▶ _How to complete this task_
Your response should consist of every line below, reproduced without alteration.
*** Opening of Supplied material ***
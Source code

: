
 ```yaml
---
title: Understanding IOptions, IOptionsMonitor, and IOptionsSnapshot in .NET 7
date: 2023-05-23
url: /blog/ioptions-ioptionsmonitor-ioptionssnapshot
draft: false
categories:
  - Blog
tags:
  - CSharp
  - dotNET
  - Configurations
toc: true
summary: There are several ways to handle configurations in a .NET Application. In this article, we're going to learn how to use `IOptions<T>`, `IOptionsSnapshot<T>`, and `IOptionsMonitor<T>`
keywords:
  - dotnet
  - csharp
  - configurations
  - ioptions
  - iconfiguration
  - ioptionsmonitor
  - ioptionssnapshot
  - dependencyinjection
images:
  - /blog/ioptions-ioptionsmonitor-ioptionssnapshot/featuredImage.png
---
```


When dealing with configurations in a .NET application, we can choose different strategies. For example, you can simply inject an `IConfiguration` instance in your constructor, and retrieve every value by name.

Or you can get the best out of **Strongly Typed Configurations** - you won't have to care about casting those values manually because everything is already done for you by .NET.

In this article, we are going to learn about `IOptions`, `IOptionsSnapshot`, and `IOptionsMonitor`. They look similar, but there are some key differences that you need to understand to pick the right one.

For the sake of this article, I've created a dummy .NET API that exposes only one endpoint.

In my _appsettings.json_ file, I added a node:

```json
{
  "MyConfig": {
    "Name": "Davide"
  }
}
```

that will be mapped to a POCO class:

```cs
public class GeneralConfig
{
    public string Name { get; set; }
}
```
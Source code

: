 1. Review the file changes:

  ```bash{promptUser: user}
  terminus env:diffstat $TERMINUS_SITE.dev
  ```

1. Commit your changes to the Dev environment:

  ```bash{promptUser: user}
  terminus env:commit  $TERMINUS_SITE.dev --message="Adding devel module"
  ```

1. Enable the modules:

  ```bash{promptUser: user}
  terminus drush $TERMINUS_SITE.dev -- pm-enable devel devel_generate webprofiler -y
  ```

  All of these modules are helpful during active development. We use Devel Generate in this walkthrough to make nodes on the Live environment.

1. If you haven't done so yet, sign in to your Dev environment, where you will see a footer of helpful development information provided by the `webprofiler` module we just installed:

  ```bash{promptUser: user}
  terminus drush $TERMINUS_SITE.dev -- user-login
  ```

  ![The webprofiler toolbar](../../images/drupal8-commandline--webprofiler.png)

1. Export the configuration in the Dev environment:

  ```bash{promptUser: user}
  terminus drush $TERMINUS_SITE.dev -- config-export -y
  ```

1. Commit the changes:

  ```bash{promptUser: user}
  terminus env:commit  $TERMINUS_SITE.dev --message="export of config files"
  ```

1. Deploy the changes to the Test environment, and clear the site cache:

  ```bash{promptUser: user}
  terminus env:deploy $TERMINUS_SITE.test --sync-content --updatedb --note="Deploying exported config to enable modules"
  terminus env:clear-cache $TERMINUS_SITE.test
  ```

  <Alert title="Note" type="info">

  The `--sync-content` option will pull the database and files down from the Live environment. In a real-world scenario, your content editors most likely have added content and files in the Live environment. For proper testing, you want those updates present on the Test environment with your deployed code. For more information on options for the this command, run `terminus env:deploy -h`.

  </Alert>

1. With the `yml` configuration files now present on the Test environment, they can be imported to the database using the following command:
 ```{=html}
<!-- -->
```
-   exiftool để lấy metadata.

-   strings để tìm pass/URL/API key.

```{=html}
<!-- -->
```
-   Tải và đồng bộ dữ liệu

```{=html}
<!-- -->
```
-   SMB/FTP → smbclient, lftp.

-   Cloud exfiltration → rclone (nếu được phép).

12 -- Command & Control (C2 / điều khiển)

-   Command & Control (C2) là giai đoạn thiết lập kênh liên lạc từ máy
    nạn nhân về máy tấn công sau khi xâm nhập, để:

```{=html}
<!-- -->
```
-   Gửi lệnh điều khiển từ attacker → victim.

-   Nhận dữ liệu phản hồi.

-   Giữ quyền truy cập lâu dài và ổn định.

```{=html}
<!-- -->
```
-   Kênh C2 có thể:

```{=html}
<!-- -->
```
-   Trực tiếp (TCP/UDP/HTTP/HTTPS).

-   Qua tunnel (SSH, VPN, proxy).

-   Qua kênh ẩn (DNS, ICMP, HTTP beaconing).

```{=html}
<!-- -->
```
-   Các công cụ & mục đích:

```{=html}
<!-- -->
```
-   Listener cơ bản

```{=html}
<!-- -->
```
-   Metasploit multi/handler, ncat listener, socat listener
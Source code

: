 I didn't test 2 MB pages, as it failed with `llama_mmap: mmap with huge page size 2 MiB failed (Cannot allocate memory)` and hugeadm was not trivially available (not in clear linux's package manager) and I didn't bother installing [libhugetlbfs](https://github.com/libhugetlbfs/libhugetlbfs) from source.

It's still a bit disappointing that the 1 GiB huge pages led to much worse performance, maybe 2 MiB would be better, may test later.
*** Close of Supplied material ***
▶ _Exercise output_
Source code

:
 ```yaml
---
title: Understanding IOptions, IOptionsMonitor, and IOptionsSnapshot in .NET 7
date: 2023-05-23
url: /blog/ioptions-ioptionsmonitor-ioptionssnapshot
draft: false
categories:
  - Blog
tags:
  - CSharp
  - dotNET
  - Configurations
toc: true
summary: There are several ways to handle configurations in a .NET Application. In this article, we're going to learn how to use `IOptions<T>`, `IOptionsSnapshot<T>`, and `IOptionsMonitor<T>`
keywords:
  - dotnet
  - csharp
  - configurations
  - ioptions
  - iconfiguration
  - ioptionsmonitor
  - ioptionssnapshot
  - dependencyinjection
images:
  - /blog/ioptions-ioptionsmonitor-ioptionssnapshot/featuredImage.png
---
```


When dealing with configurations in a .NET application, we can choose different strategies. For example, you can simply inject an `IConfiguration` instance in your constructor, and retrieve every value by name.

Or you can get the best out of **Strongly Typed Configurations** - you won't have to care about casting those values manually because everything is already done for you by .NET.

In this article, we are going to learn about `IOptions`, `IOptionsSnapshot`, and `IOptionsMonitor`. They look similar, but there are some key differences that you need to understand to pick the right one.

For the sake of this article, I've created a dummy .NET API that exposes only one endpoint.

In my _appsettings.json_ file, I added a node:

```json
{
  "MyConfig": {
    "Name": "Davide"
  }
}
```

that will be mapped to a POCO class:

```cs
public class GeneralConfig
{
    public string Name { get; set; }
}
```
Source code

: 1. Review the file changes:

  ```bash{promptUser: user}
  terminus env:diffstat $TERMINUS_SITE.dev
  ```

1. Commit your changes to the Dev environment:

  ```bash{promptUser: user}
  terminus env:commit  $TERMINUS_SITE.dev --message="Adding devel module"
  ```

1. Enable the modules:

  ```bash{promptUser: user}
  terminus drush $TERMINUS_SITE.dev -- pm-enable devel devel_generate webprofiler -y
  ```

  All of these modules are helpful during active development. We use Devel Generate in this walkthrough to make nodes on the Live environment.

1. If you haven't done so yet, sign in to your Dev environment, where you will see a footer of helpful development information provided by the `webprofiler` module we just installed:

  ```bash{promptUser: user}
  terminus drush $TERMINUS_SITE.dev -- user-login
  ```

  ![The webprofiler toolbar](../../images/drupal8-commandline--webprofiler.png)

1. Export the configuration in the Dev environment:

  ```bash{promptUser: user}
  terminus drush $TERMINUS_SITE.dev -- config-export -y
  ```

1. Commit the changes:

  ```bash{promptUser: user}
  terminus env:commit  $TERMINUS_SITE.dev --message="export of config files"
  ```

1. Deploy the changes to the Test environment, and clear the site cache:

  ```bash{promptUser: user}
  terminus env:deploy $TERMINUS_SITE.test --sync-content --updatedb --note="Deploying exported config to enable modules"
  terminus env:clear-cache $TERMINUS_SITE.test
  ```

  <Alert title="Note" type="info">

  The `--sync-content` option will pull the database and files down from the Live environment. In a real-world scenario, your content editors most likely have added content and files in the Live environment. For proper testing, you want those updates present on the Test environment with your deployed code. For more information on options for the this command, run `terminus env:deploy -h`.

  </Alert>

1. With the `yml` configuration files now present on the Test environment, they can be imported to the database using the following command:
 ```{=html}
<!-- -->
```
-   exiftool để lấy metadata.

-   strings để tìm pass/URL/API key.

```{=html}
<!-- -->
```
-   Tải và đồng bộ dữ liệu

```{=html}
<!-- -->
```
-   SMB/FTP → smbclient, lftp.

-   Cloud exfiltration → rclone (nếu được phép).

12 -- Command & Control (C2 / điều khiển)

-   Command & Control (C2) là giai đoạn thiết lập kênh liên lạc từ máy
    nạn nhân về máy tấn công sau khi xâm nhập, để:

```{=html}
<!-- -->
```
-   Gửi lệnh điều khiển từ attacker → victim.

-   Nhận dữ liệu phản hồi.

-   Giữ quyền truy cập lâu dài và ổn định.

```{=html}
<!-- -->
```
-   Kênh C2 có thể:

```{=html}
<!-- -->
```
-   Trực tiếp (TCP/UDP/HTTP/HTTPS).

-   Qua tunnel (SSH, VPN, proxy).

-   Qua kênh ẩn (DNS, ICMP, HTTP beaconing).

```{=html}
<!-- -->
```
-   Các công cụ & mục đích:

```{=html}
<!-- -->
```
-   Listener cơ bản

```{=html}
<!-- -->
```
-   Metasploit multi/handler, ncat listener, socat listener
Source code

: I didn't test 2 MB pages, as it failed with `llama_mmap: mmap with huge page size 2 MiB failed (Cannot allocate memory)` and hugeadm was not trivially available (not in clear linux's package manager) and I didn't bother installing [libhugetlbfs](https://github.com/libhugetlbfs/libhugetlbfs) from source.

It's still a bit disappointing that the 1 GiB huge pages led to much worse performance, maybe 2 MiB would be better, may test later.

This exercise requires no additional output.